====== Study material ======

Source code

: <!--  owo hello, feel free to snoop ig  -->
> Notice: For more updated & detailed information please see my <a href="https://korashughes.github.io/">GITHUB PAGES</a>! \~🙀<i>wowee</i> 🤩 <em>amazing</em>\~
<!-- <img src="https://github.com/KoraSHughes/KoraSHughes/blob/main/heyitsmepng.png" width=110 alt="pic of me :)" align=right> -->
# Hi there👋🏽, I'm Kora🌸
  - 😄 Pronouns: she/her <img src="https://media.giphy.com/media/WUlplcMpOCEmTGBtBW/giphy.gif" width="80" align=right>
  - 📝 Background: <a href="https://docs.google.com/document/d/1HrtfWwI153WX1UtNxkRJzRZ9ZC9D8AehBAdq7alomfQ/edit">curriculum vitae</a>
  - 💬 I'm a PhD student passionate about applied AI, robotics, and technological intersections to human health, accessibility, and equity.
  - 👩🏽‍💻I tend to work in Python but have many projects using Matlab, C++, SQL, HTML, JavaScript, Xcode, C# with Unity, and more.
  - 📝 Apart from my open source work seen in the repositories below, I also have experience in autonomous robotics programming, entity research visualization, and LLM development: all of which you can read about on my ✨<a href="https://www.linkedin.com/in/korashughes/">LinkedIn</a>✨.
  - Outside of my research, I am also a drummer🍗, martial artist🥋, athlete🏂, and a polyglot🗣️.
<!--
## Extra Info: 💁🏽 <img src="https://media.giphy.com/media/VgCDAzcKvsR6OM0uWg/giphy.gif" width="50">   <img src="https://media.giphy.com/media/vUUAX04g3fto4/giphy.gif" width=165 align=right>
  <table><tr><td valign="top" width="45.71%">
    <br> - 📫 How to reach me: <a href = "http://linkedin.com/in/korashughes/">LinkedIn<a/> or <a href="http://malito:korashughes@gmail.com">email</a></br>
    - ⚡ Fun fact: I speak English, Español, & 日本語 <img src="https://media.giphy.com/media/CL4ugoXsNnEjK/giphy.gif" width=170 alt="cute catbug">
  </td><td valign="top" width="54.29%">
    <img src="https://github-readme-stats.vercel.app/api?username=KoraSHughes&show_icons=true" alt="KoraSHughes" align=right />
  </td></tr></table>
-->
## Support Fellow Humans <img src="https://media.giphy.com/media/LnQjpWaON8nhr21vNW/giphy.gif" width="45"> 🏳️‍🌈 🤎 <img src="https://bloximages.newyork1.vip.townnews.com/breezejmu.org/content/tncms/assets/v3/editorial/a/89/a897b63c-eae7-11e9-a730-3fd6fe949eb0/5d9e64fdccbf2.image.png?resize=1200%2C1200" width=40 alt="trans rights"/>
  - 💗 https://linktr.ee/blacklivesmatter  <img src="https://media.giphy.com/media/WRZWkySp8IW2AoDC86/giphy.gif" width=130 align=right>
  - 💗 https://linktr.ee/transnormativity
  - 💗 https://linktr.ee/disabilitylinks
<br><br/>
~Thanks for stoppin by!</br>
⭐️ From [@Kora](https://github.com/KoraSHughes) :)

======

Exercise prompt - Only lines that include "valign" are counted here. Give their number for the records above and add nothing.

Exercise solution - 2